When I read coefficient of HP03 with a I2C speed of 100khz, there is no problem but when I choose 400khz, the program stop when I send the restart. The have already check the sensor on LPC2134 and he run correctly at this speed.

Please found the program in attachement piece.

Have I missed a config in STM32F103RB? What is the solution to run at 400khz?

In a another program, I use RTC and when an interrupt occur, the rtc increment his date, but if I read a measure of sensor or I send a buffer to drive LCD (i2c to), the condition (While(!I2C_Event ...)) failed at all time. Can I replace this condition with another who don't failed?

Thanks

16-32micros
Associate III
Posted on May 17, 2011 at 12:23

Dear Boubou,

You can refer to this Thread discussion :

http://www.st.com/mcu/forums-cat-6190-23.html

you can find similar points to your configuration. Hope this clarifies the situation you are facing. STOne-32

amano_ginji_39
Associate II
Posted on May 17, 2011 at 12:23

Dear STOne-32,

thanks, but I have read this thread before. At 400kHz, frequency is 400kHz. I have check my hardware, and the pull-up resistance on i2c bus are correct for a 400khz speed.

I think I2CCheckEvent don't see correctly the ack of the slave.

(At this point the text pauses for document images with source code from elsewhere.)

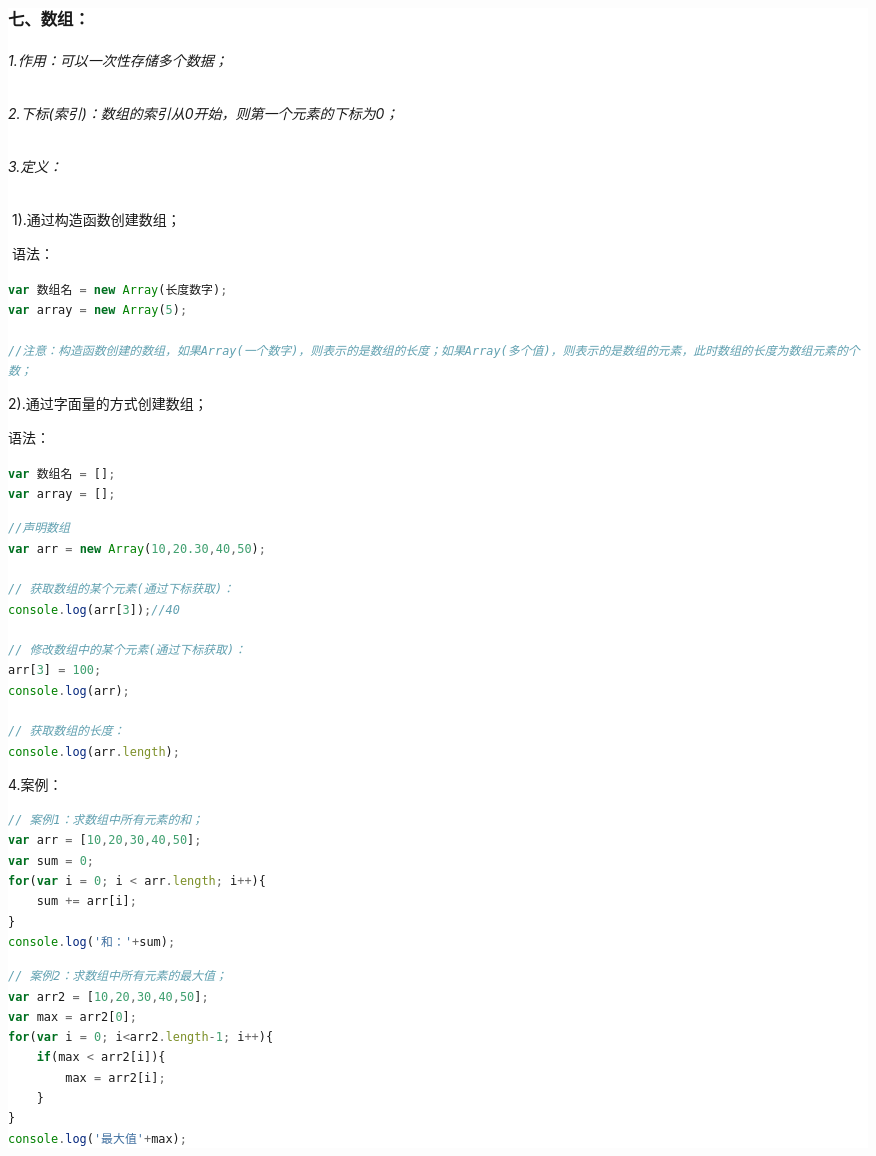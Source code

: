 ### 七、数组：

###### 1.作用：可以一次性存储多个数据；

###### 2.下标(索引)：数组的索引从0开始，则第一个元素的下标为0；

###### 3.定义：

​	1).通过构造函数创建数组；

​	语法：

```javascript
var 数组名 = new Array(长度数字);
var array = new Array(5);

//注意：构造函数创建的数组，如果Array(一个数字)，则表示的是数组的长度；如果Array(多个值)，则表示的是数组的元素，此时数组的长度为数组元素的个数；
```

2).通过字面量的方式创建数组；

语法：

```javascript
var 数组名 = [];
var array = [];
```

```javascript
//声明数组
var arr = new Array(10,20.30,40,50);	

// 获取数组的某个元素(通过下标获取)：
console.log(arr[3]);//40

// 修改数组中的某个元素(通过下标获取)：
arr[3] = 100;
console.log(arr);

// 获取数组的长度：
console.log(arr.length);
```

4.案例：

```javascript
// 案例1：求数组中所有元素的和；
var arr = [10,20,30,40,50];
var sum = 0;
for(var i = 0; i < arr.length; i++){
    sum += arr[i];
}
console.log('和：'+sum);
```



```javascript
// 案例2：求数组中所有元素的最大值；
var arr2 = [10,20,30,40,50];
var max = arr2[0];
for(var i = 0; i<arr2.length-1; i++){
	if(max < arr2[i]){
		max = arr2[i];
	}
}
console.log('最大值'+max);
```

If I debug with breakpoint, the condition of I2CCheckEvent failed!

For the moment, I run at 100khz but I would run at 400kHz

Thanks

edware
Associate III
Posted on May 17, 2011 at 12:23

Hi boubou,

I don't know if this helps, but I have found when rapidly changing from master TX mode to master RX mode on the I2C interface, sometimes the interrupt flag is set, but the flags which cause the interrupt are cleared when changing modes - it results in a spurious interrupt.

To illustrate - I use a PCA9555 I2C i/o device. I need to send an address and then receive data from the device. To do this, I send data to the device and then issue a I2C_GenerateSTOP(I2C2, ENABLE) function call. This is done in the I2C interrupt. Immediately afterwards I issue a START command (I2C_GenerateSTART(I2C2, ENABLE)). I have found that at high speed this can cause issues - A simple solution is to add a small delay between issuing the STOP command and the new START command (at the point where the mode changes from master TX to Master RX.

I don't know if that's your problem, but it's worth a try.

I found the delay only needs to be around 5-10us.